== DATASET ENTRIES ==
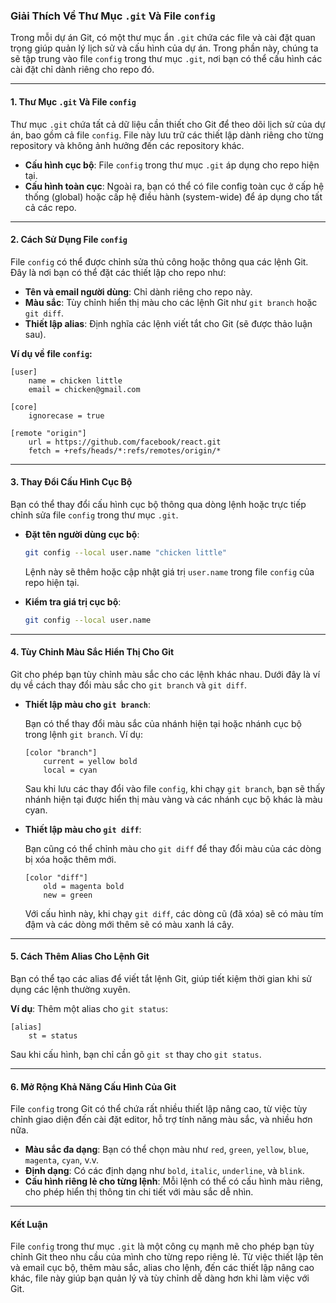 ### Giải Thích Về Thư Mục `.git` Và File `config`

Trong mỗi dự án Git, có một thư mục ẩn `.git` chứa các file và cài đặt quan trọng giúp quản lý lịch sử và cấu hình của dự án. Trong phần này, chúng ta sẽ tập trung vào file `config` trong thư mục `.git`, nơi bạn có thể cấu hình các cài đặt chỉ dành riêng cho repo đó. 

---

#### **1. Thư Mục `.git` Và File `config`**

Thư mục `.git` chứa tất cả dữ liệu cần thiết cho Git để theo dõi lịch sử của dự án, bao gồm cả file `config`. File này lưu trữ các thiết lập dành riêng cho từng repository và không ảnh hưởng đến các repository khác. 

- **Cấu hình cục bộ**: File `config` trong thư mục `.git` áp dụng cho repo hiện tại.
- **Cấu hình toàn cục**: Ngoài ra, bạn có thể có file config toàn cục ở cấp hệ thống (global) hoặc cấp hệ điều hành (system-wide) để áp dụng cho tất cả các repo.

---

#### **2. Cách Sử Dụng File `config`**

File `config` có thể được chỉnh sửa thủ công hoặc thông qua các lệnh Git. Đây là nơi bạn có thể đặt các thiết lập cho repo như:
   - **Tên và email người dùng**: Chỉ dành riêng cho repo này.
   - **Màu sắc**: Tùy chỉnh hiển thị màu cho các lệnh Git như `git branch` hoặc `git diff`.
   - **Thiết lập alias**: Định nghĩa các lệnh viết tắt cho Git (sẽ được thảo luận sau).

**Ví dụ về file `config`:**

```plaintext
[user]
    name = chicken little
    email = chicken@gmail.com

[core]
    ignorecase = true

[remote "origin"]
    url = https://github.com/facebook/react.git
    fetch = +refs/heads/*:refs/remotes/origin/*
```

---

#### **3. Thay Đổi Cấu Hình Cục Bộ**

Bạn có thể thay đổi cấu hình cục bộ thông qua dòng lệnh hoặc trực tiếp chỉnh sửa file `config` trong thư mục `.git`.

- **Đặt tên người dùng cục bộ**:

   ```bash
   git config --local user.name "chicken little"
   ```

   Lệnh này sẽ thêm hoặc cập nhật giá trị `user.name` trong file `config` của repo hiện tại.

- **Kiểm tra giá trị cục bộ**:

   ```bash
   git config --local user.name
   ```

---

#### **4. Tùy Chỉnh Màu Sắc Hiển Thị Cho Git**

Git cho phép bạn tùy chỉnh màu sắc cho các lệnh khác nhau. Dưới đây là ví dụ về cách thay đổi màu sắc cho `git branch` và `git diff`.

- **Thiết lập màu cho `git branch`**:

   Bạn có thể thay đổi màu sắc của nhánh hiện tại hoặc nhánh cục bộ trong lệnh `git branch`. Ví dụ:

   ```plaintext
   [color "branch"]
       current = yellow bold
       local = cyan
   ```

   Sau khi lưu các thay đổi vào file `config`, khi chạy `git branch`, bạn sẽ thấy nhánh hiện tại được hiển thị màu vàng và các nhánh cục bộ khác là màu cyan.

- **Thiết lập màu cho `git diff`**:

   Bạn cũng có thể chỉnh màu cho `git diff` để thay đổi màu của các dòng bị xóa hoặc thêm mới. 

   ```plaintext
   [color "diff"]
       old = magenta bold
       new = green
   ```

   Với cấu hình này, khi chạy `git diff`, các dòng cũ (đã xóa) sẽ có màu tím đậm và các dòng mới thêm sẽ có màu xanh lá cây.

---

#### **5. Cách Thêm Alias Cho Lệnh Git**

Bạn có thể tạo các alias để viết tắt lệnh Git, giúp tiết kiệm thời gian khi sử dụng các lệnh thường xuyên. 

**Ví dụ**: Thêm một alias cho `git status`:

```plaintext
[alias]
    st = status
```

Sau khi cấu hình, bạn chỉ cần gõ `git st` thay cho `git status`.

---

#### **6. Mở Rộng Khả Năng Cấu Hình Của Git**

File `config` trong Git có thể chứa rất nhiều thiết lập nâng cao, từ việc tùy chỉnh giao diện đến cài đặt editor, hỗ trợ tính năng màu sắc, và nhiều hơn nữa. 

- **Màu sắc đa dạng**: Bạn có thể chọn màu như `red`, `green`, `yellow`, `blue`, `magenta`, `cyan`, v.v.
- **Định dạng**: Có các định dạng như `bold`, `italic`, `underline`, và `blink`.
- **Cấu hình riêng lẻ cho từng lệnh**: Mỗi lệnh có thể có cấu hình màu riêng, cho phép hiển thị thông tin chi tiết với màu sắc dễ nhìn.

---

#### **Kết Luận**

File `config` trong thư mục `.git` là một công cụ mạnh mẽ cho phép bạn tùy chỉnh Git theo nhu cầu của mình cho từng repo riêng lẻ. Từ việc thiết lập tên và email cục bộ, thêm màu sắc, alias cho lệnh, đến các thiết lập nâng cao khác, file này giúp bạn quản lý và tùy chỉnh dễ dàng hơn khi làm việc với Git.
===
[WORK REQUIRED]: Work out how many lines of the records contain "little", and reply with the number alone.

[REPLY]: 2